The Live Music Forum
Monday 25th July 2005
Minister To Speak At Musicians Union Conference
The Department for Culture has told me that James Purnell is to
speak at the Musicians' Union 31st Biennial Delegate Conference at Sparsholt,
near Winchester, this Wednesday 27 July 2005.
Copies of his speech, to be 'checked against delivery', should be available from DCMS on the day. No doubt he will talk about how much money the government is putting into music education, the Miliband Music Manifesto, the government's commitment to the music industry, his commitment to live music etc etc...
If there are any MU delegates out there prepared keep entertainment licensing centre stage, here are some questions they might put to the minister:
Any broadcast entertainment in bars or anywhere else is exempt from the new Licensing Act. The government has said that, as far as big screen sport in bars is concerned, if there are crime, noise or disorder problems then the bar's licence can be reviewed. Can you explain why the same approach cannot be taken with live music in bars?
The DCMS website claims that the two in a bar rule 'fails to protect local residents from noise nuisance'. What evidence does your department have that one or two musicians have caused a significant noise problem in the 44-year history of this entertainment licensing exemption?
Do you think it reasonable that the playing of recorded music on jukeboxes and other recorded sound systems should be automatically allowed to carry forward on converting an alcohol licence, provided the equipment is already in situ, but live music by even one musician should be illegal unless licensed?

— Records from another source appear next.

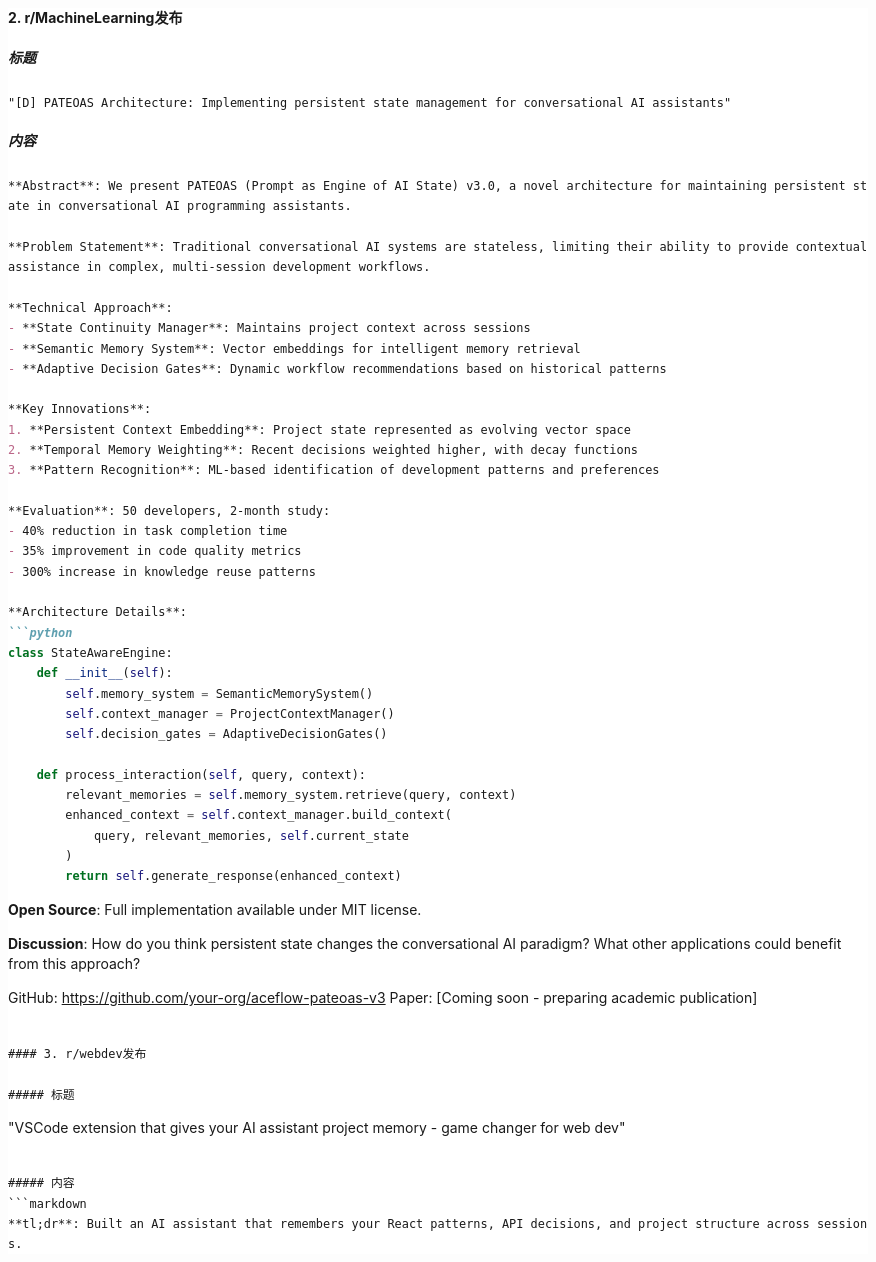 #### 2. r/MachineLearning发布

##### 标题
```
"[D] PATEOAS Architecture: Implementing persistent state management for conversational AI assistants"
```

##### 内容
```markdown
**Abstract**: We present PATEOAS (Prompt as Engine of AI State) v3.0, a novel architecture for maintaining persistent state in conversational AI programming assistants.

**Problem Statement**: Traditional conversational AI systems are stateless, limiting their ability to provide contextual assistance in complex, multi-session development workflows.

**Technical Approach**:
- **State Continuity Manager**: Maintains project context across sessions
- **Semantic Memory System**: Vector embeddings for intelligent memory retrieval  
- **Adaptive Decision Gates**: Dynamic workflow recommendations based on historical patterns

**Key Innovations**:
1. **Persistent Context Embedding**: Project state represented as evolving vector space
2. **Temporal Memory Weighting**: Recent decisions weighted higher, with decay functions
3. **Pattern Recognition**: ML-based identification of development patterns and preferences

**Evaluation**: 50 developers, 2-month study:
- 40% reduction in task completion time
- 35% improvement in code quality metrics
- 300% increase in knowledge reuse patterns

**Architecture Details**:
```python
class StateAwareEngine:
    def __init__(self):
        self.memory_system = SemanticMemorySystem()
        self.context_manager = ProjectContextManager()
        self.decision_gates = AdaptiveDecisionGates()
        
    def process_interaction(self, query, context):
        relevant_memories = self.memory_system.retrieve(query, context)
        enhanced_context = self.context_manager.build_context(
            query, relevant_memories, self.current_state
        )
        return self.generate_response(enhanced_context)
```

**Open Source**: Full implementation available under MIT license.

**Discussion**: How do you think persistent state changes the conversational AI paradigm? What other applications could benefit from this approach?

GitHub: https://github.com/your-org/aceflow-pateoas-v3
Paper: [Coming soon - preparing academic publication]
```

#### 3. r/webdev发布

##### 标题
```
"VSCode extension that gives your AI assistant project memory - game changer for web dev"
```

##### 内容
```markdown
**tl;dr**: Built an AI assistant that remembers your React patterns, API decisions, and project structure across sessions.
``` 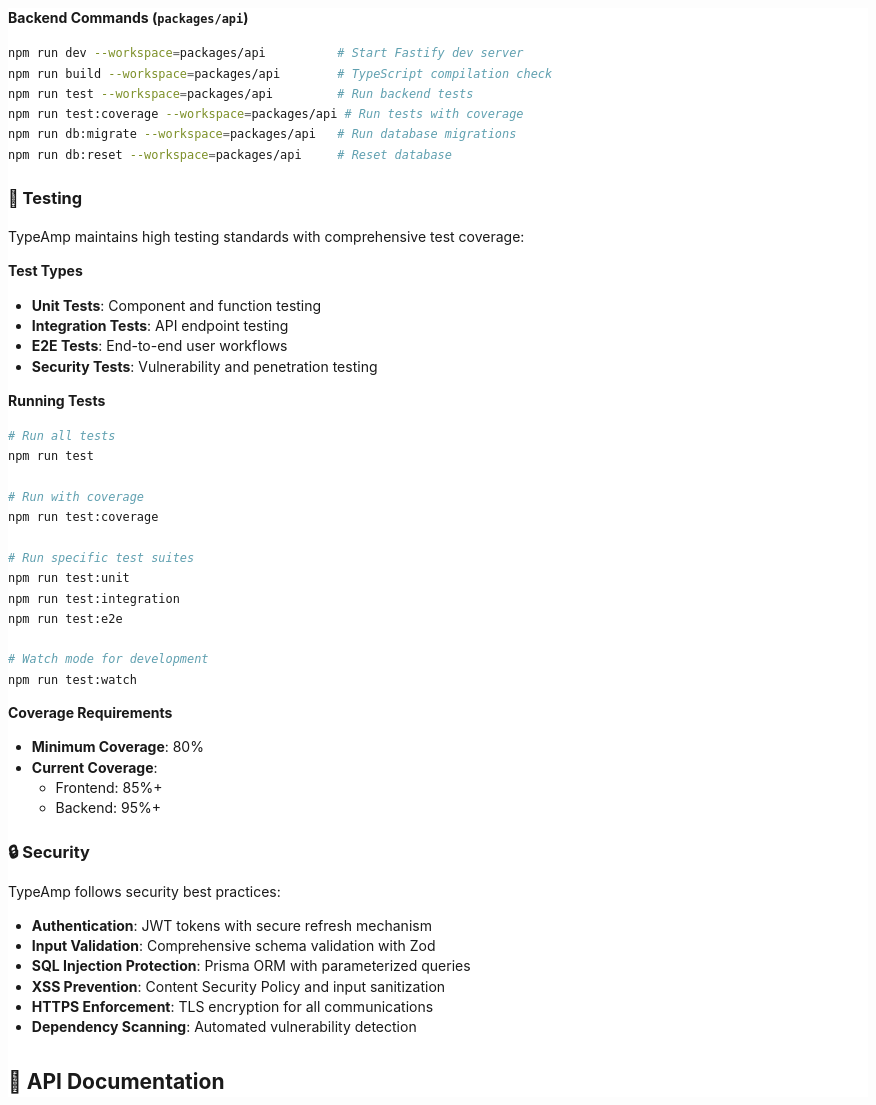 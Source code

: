 **Backend Commands (`packages/api`)**
```bash
npm run dev --workspace=packages/api          # Start Fastify dev server
npm run build --workspace=packages/api        # TypeScript compilation check
npm run test --workspace=packages/api         # Run backend tests
npm run test:coverage --workspace=packages/api # Run tests with coverage
npm run db:migrate --workspace=packages/api   # Run database migrations
npm run db:reset --workspace=packages/api     # Reset database
```

### 🧪 Testing

TypeAmp maintains high testing standards with comprehensive test coverage:

**Test Types**
- **Unit Tests**: Component and function testing
- **Integration Tests**: API endpoint testing  
- **E2E Tests**: End-to-end user workflows
- **Security Tests**: Vulnerability and penetration testing

**Running Tests**
```bash
# Run all tests
npm run test

# Run with coverage
npm run test:coverage

# Run specific test suites
npm run test:unit
npm run test:integration
npm run test:e2e

# Watch mode for development
npm run test:watch
```

**Coverage Requirements**
- **Minimum Coverage**: 80%
- **Current Coverage**: 
  - Frontend: 85%+
  - Backend: 95%+

### 🔒 Security

TypeAmp follows security best practices:

- **Authentication**: JWT tokens with secure refresh mechanism
- **Input Validation**: Comprehensive schema validation with Zod
- **SQL Injection Protection**: Prisma ORM with parameterized queries
- **XSS Prevention**: Content Security Policy and input sanitization
- **HTTPS Enforcement**: TLS encryption for all communications
- **Dependency Scanning**: Automated vulnerability detection

## 📖 API Documentation
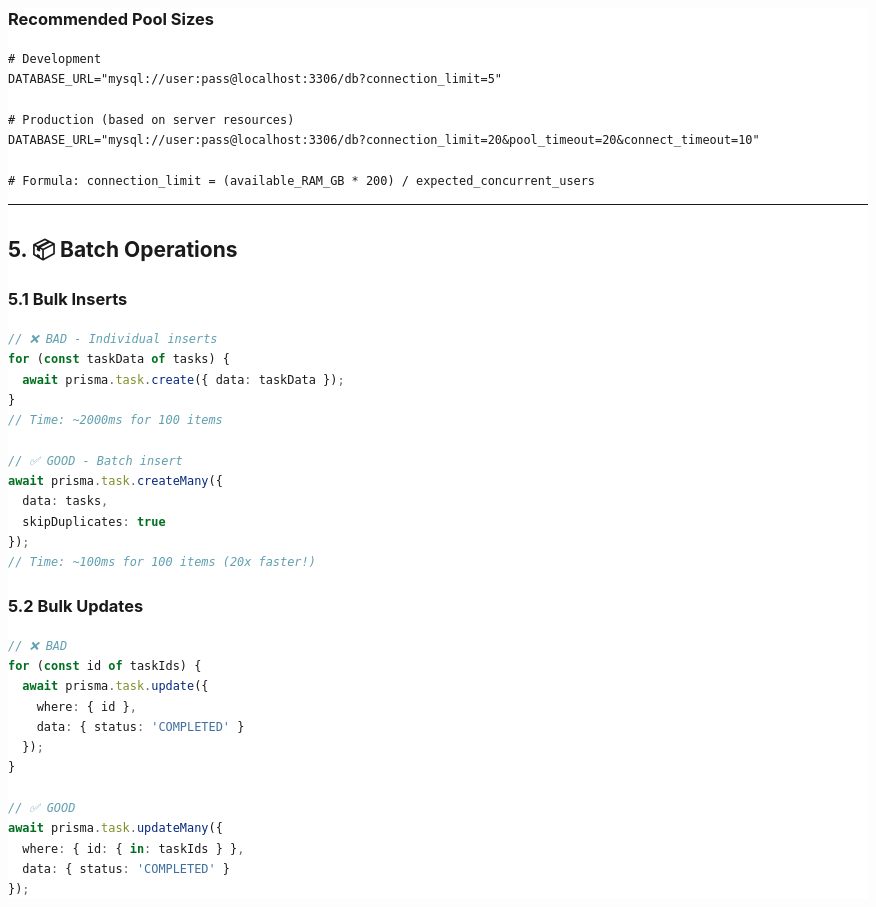 ### Recommended Pool Sizes

```env
# Development
DATABASE_URL="mysql://user:pass@localhost:3306/db?connection_limit=5"

# Production (based on server resources)
DATABASE_URL="mysql://user:pass@localhost:3306/db?connection_limit=20&pool_timeout=20&connect_timeout=10"

# Formula: connection_limit = (available_RAM_GB * 200) / expected_concurrent_users
```

---

## 5. 📦 Batch Operations

### 5.1 Bulk Inserts

```typescript
// ❌ BAD - Individual inserts
for (const taskData of tasks) {
  await prisma.task.create({ data: taskData });
}
// Time: ~2000ms for 100 items

// ✅ GOOD - Batch insert
await prisma.task.createMany({
  data: tasks,
  skipDuplicates: true
});
// Time: ~100ms for 100 items (20x faster!)
```

### 5.2 Bulk Updates

```typescript
// ❌ BAD
for (const id of taskIds) {
  await prisma.task.update({
    where: { id },
    data: { status: 'COMPLETED' }
  });
}

// ✅ GOOD
await prisma.task.updateMany({
  where: { id: { in: taskIds } },
  data: { status: 'COMPLETED' }
});
```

On various BBC radio interviews you have said that once the new licence is obtained, people will never need to apply for a licence again. Can you confirm that if a bar has specified solo or duos only on two or three days of the week on its premises licence application, and this has been authorised, then the licensee would have to re-apply to vary the licence in order to increase the number of performers, or days on which performances could be provided?
In your interview with Jeremy Vine on Radio 2, Tuesday 19 July, you said you 'where there is evidence of real problems' for live music as a result of the new Licensing Act you were 'committed to act'. By November local authorities should be able to say what proportion of all bars, pubs and restaurants have been granted a live music authorisation on their premises licence. What proportion would you expect to have got that authorisation by then, and what would you consider an unacceptably low proportion and evidence of a real problem?
Since the Act gives the Secretary of State power, by order, to change, add or remove descriptions of entertainment, would there be any reason to delay amendment of the Act immediately if the level of live music authorisations were unacceptably low?
Was it the government's intention that performances in hospitals and care homes where relatives and friends can attend, organised for a fee by various charities, should be caught by the Act?
On You and Yours, BBC R4 01 July, you said 'under the current regime there are all sorts of anomalies'. Under the new regime one musician performing in a restaurant not licensed for live music will be potentially a criminal offence for the licensee - but music or sport broadcast on a big screen with a powerful PA is exempt; a concert in a school is likely to be illegal unless licensed, but exempt if performed in a church, royal palace or military base; unamplified musicians accompanying Morris dancers will be exempt, but without the dancers illegal unless licensed; any band can perform on the back of a moving lorry and that is exempt. Do you not consider these to be anomalies?